Hohe Energiepreise beflügeln die Wirtschaft
Der Ausstieg aus der Atomenergie ist gut. Daran ließ Professor Ernst Ulrich von Weizsäcker bei seinem Vortrag „Energieproduktivität verfünffachen“ in der Mensa der Fernuni keinen Zweifel. Viel wichtiger sei aber, den CO2-Austausch weltweit radikal um 80 bis 90 Prozent zu senken, machte der Naturwissenschaftler den mehr als 160 Zuhörern deutlich, die auf Einladung des heimischen SPD-Bundestagsabgeordneten René Röspel zu dem inzwischen sechsten Vortrag der Reihe „Energie – Klima – Umwelt“ gekommen waren. Denn ein Abschmelzen des Polareises wäre „noch viel schlimmer als Fukushima“, sagte Weizsäcker. Dass der Klimawandel aber allein durch den Ausbau regenerativer Energien aufgehalten werden könne, ist für ihn undenkbar.

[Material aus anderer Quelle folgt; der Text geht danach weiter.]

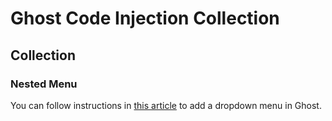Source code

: # Ghost Code Injection Collection

## Collection
### Nested Menu
You can follow instructions in [this article](https://blog.rakihub.com/the-easiest-way-to-add-a-dropdown-menu-in-ghost/) to add a dropdown menu in Ghost.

Der überaus gut gelaunte Weizsäcker zeigte Bilder von Photovoltaik-Anlagen „so groß wie Fußballfelder“, nannte Windräder „nette Nachbarn“ und hält die Wasserkraft für „ausgelutscht“. CO2 unter die Erde zu pressen, sei eine „Geldvernichtungsmaschine“ und Bioenergie verursache bei ihm „ökologische Albträume“. Um den heutigen Energiebedarf mit diesen Methoden zu decken, sei 35 Mal so viel Fläche nötig. Stattdessen wäre es besser, 30 Prozent weniger CO2 bei der Energieerzeugung zu produzieren und 65 Prozent durch weniger Energieverbrauch zu erzeugen. „Das ist nichts weniger als eine technische Revolution“, räumte Weizsäcker ein. Dabei müssen „wir voran gehen, damit die Entwicklungsländer ein Licht am Ende des Tunnels sehen.“
Weizsäcker zeigte sich überzeugt, dass diese „technische Revolution“ möglich ist: „Wir vergeuden Energie ohne Ende.“ Dazu zählte er nicht nur spritfressende Autos oder schlecht gedämmte Häuser. Städte müssten so gestaltet werden, dass möglichst kurze Wege zurückzulegen sind. Statt zu irgendwelchen Konferenzen um die Welt zu fliegen, könne man auch sich auch vor dem Bildschirm treffen, „was allerdings bei Urlaubsreisen nicht so einfach ist“, räumte Weizsäcker ein. Bei Rohstoffen forderte er „Kreislauf statt Baggern.“ Vor allem die stromintensiven Industrien könnten ihre Effizienz deutlich steigern.
Damit sich etwas ändere, müsse allerdings politisch dafür gesorgt werden, dass die Energiepreise „ökologisch korrekt“ sind, „die Märkte sind zu doof dazu“, fügte der Wissenschaftler an. Denn nur hohe Preise „beflügeln die Wirtschaft“. Wichtig sei, die Preise jeweils parallel zur Effizienzsteigerung zu steigern, damit die Gesamtkosten nicht ansteigen. Dass das möglich ist, habe Japan eindrucksvoll bewiesen. Seit 15 Jahren werden dort weltweit die höchsten Energiepreise verlangt – heute stehe das Land gerade deshalb an der Spitze der Technologie.